Elsevier

Image and Vision Computing

Volume 21, Issue 10, September 2003, Pages 913-929
Image and Vision Computing

A real time adaptive visual surveillance system for tracking low-resolution colour targets in dynamically changing scenes

https://doi.org/10.1016/S0262-8856(03)00076-3Get rights and content

Abstract

This paper presents a variety of probabilistic models for tracking small-area targets which are common objects of interest in outdoor visual surveillance scenes. We address the problem of using appearance and motion models in classifying and tracking objects when detailed information of the object's appearance is not available. The approach relies upon motion, shape cues and colour information to help in associating objects temporally within a video stream. Unlike previous applications of colour and complex shape in object tracking, where relatively large-size targets are tracked, our method is designed to track small colour targets commonly found in outdoor visual surveillance. Our approach uses a robust background model based around online Expectation Maximisation to segment moving objects with very low false detection rates. The system also incorporates a shadow detection algorithm which helps alleviate standard environmental problems associated with such approaches. A colour transformation derived from anthropological studies to model colour distributions of low-resolution targets is used along with a probabilistic method of combining colour and motion information. A data association algorithm is applied to maintain tracking of multiple objects under circumstances. Simple shape information is employed to detect subtle interactions such as occlusion and camouflage. A novel guided search algorithm is then introduced to facilitate tracking of multiple objects during these events. This provides a robust visual tracking system which is capable of performing accurately and consistently within a real world visual surveillance arena. This paper shows the system successfully tracking multiple people moving independently and the ability of the approach to maintain trajectories in the presence of occlusions and background clutter.

Introduction

There has been extensive work on the subject of tracking multiple point targets, typically in the arena of radar tracking. The main components of which are the tracking process itself and data association. Tracking deals with maintaining motion models of the objects being tracked whereas data association uses the motion model which summaries all past measurements of a target to predict a position for the next time step. Data association is then responsible for matching or assigning measurements at the current time to targets. As a number of objects move independently, target observations may fall in other targets' predicted areas. False or undetected measurements further introduce ambiguity to this assignment problem. Unlike Radar tracking systems, visual-based systems require preprocessing to obtain measurements of a target motion state. Targets may be occluded by some stationary objects in the scene as well as by other targets. Occlusions do occur in Radar tracking systems, however, they are few and do not last long. Therefore, standard tracking and data association algorithms are sufficient. In visual surveillance, targets consisting of pedestrians and vehicles can have relatively slow non-linear motions. The occlusions tend to happen more frequently and last for longer periods. Standard tracking and data association algorithms may terminate their tracks sooner to reduce the chance of incorrect assignment (as the prediction uncertainty grows with time). In appearance-based tracking systems, a reliable model is required to facilitate tracking an object through background clutter that overcomes these aforementioned difficulties.

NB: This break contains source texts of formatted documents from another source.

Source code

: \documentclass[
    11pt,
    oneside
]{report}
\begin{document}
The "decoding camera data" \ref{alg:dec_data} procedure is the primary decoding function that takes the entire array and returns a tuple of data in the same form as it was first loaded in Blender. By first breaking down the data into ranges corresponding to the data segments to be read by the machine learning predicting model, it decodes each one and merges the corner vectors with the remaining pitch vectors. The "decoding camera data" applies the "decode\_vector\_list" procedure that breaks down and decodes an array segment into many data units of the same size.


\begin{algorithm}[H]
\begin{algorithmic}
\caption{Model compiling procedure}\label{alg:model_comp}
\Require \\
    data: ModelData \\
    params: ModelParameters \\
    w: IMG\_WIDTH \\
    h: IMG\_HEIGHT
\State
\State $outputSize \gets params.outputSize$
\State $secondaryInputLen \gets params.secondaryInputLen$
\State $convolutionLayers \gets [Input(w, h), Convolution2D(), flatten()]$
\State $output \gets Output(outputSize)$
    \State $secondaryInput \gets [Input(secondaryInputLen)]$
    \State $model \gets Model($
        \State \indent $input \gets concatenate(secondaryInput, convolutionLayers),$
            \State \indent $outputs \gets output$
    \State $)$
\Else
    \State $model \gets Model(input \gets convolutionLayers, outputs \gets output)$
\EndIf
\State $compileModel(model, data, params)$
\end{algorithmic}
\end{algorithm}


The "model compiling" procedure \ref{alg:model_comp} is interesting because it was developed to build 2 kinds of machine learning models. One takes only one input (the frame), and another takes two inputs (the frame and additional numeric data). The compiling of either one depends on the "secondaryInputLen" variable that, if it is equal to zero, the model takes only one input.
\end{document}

This paper addresses the problem of using appearance and motion models in tracking low-resolution colour objects. Instead of relying solely upon a motion model and maintaining multiple hypotheses, simple shape and colour information can be useful in data association resulting in reducing the number of hypotheses that need be supported. However, the number of pixels constituting an object can be too small to be able to build a reliable appearance model for either shape or colour tracking. An example of targets used in systems by many authors is shown in Fig. 1(a) while our method monitors targets in the scene similar to Fig. 1(b). In such cases, the colour distribution learnt from the scene is deemed unreliable due to the limited supporting evidence obtained from the scene. The number of pixels supporting the object is too few to train a complex shape or colour model. As the model becomes more complex, the number of required training samples increases exponentially. This not only leads to overfitting, but some algorithms may converge upon singular solutions leading to an unstable system. Under these circumstances, most systems treat the colour information as unreliable and use motion cues and simple shape features alone to track objects [10], [25], [18]. This paper utilises both simple shape and motion along with a colour model based on transformations derived from psychophysical studies [26], [24]. This transformation provides the ability to construct a simple colour profile based upon a small sample data set which overcomes colour consistency issues while providing sufficient discrimination to distinguish between different colours.

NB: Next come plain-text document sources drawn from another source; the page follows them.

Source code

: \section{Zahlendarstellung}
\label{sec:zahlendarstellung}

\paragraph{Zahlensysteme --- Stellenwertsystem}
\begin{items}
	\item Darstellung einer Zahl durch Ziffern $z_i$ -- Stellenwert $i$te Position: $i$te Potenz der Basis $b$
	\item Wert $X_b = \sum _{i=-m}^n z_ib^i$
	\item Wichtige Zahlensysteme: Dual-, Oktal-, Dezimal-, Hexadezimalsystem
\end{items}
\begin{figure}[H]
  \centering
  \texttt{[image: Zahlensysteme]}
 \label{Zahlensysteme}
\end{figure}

This paper is organised as follows: Section 2 provides a survey of related work. The system components are described in Section 3. 4 Object detection module, 5 Target tracking module outline the main parts of the tracker; object detection and object tracking modules. Experimental results are presented in Section 6 along with discussions and possible further improvements. It is followed by a conclusion in Section 7.

Section snippets

Related work

The topic of tracking non-rigid objects by appearance has been tackled using various image cues. Colour, motion, shape, depth are the common appearance modalities used in such work. As mentioned in Section 1, most of them designed to deal with relatively large-scale objects.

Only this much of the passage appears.